→ **Assigned task**:
Tally the lines below that contain the word "список", and give only that number.

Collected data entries

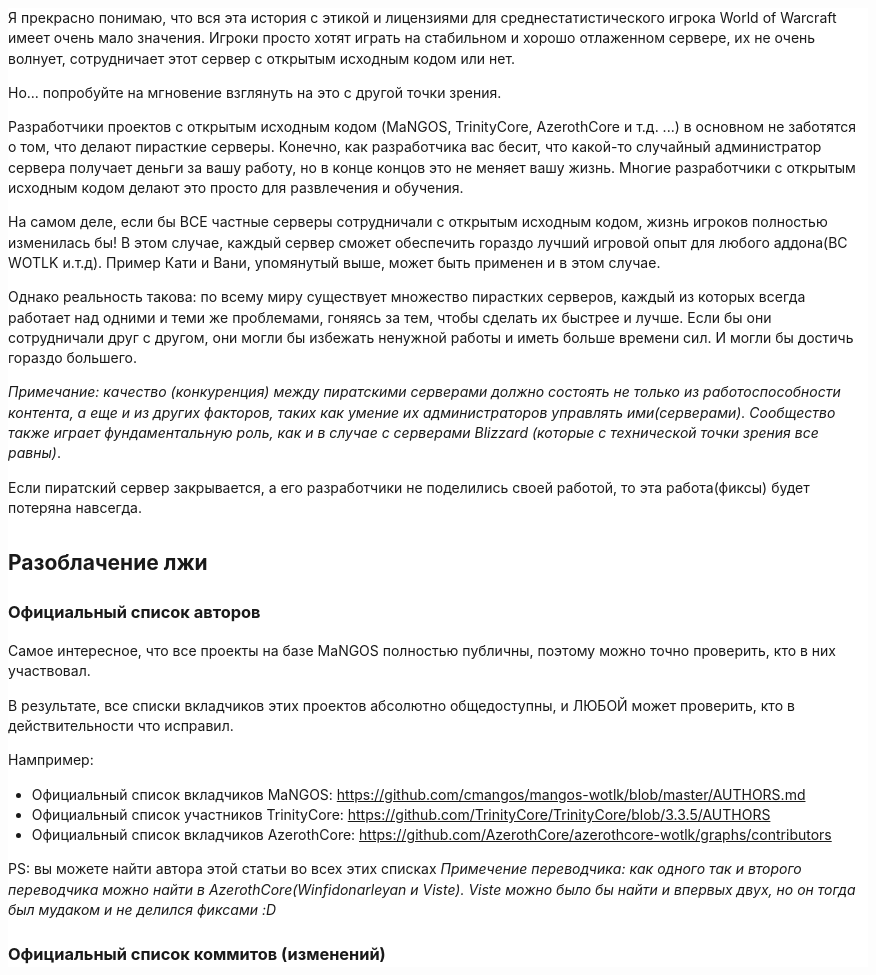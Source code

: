 Я прекрасно понимаю, что вся эта история с этикой и лицензиями для среднестатистического игрока World of Warcraft имеет очень мало значения.
Игроки просто хотят играть на стабильном и хорошо отлаженном сервере, их не очень волнует, сотрудничает этот сервер с открытым исходным кодом или нет.

Но... попробуйте на мгновение взглянуть на это с другой точки зрения.

Разработчики проектов с открытым исходным кодом (MaNGOS, TrinityCore, AzerothCore и т.д. ...) в основном не заботятся о том, что делают пирасткие серверы.
Конечно, как разработчика вас бесит, что какой-то случайный администратор сервера получает деньги за вашу работу, но в конце концов это не меняет вашу жизнь.
Многие разработчики с открытым исходным кодом делают это просто для развлечения и обучения.

На самом деле, если бы ВСЕ частные серверы сотрудничали с открытым исходным кодом, жизнь игроков полностью изменилась бы!
В этом случае, каждый сервер сможет обеспечить гораздо лучший игровой опыт для любого аддона(BC WOTLK и.т.д). 
Пример Кати и Вани, упомянутый выше, может быть применен и в этом случае.

Однако реальность такова: по всему миру существует множество пирастких серверов, каждый из которых всегда работает над одними и теми же проблемами, 
гоняясь за тем, чтобы сделать их быстрее и лучше.
Если бы они сотрудничали друг с другом, они могли бы избежать ненужной работы и иметь больше времени сил. 
И могли бы достичь гораздо большего.

*Примечание: качество (конкуренция) между пиратскими серверами должно состоять не только из работоспособности контента, а еще и из других факторов, таких как умение их администраторов управлять ими(серверами).
Сообщество также играет фундаментальную роль, как и в случае с серверами Blizzard (которые с технической точки зрения все равны)*.

Если пиратский сервер закрывается, а его разработчики не поделились своей работой, то эта работа(фиксы) будет потеряна навсегда.

## Разоблачение лжи

### Официальный список авторов

Самое интересное, что все проекты на базе MaNGOS полностью публичны, поэтому можно точно проверить, кто в них участвовал.

В результате, все списки вкладчиков этих проектов абсолютно общедоступны, и ЛЮБОЙ может проверить, кто в действительности что исправил.

Нампример:

- Официальный список вкладчиков MaNGOS: https://github.com/cmangos/mangos-wotlk/blob/master/AUTHORS.md
- Официальный список участников TrinityCore: https://github.com/TrinityCore/TrinityCore/blob/3.3.5/AUTHORS
- Официальный список вкладчиков AzerothCore: https://github.com/AzerothCore/azerothcore-wotlk/graphs/contributors

PS: вы можете найти автора этой статьи во всех этих списках
*Примечение переводчика: как одного так и второго переводчика можно найти в AzerothCore(Winfidonarleyan и Viste). Viste можно было бы найти и впервых двух, но он тогда был мудаком и не делился фиксами :D*
### Официальный список коммитов (изменений)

→ **Response to this exercise**:
5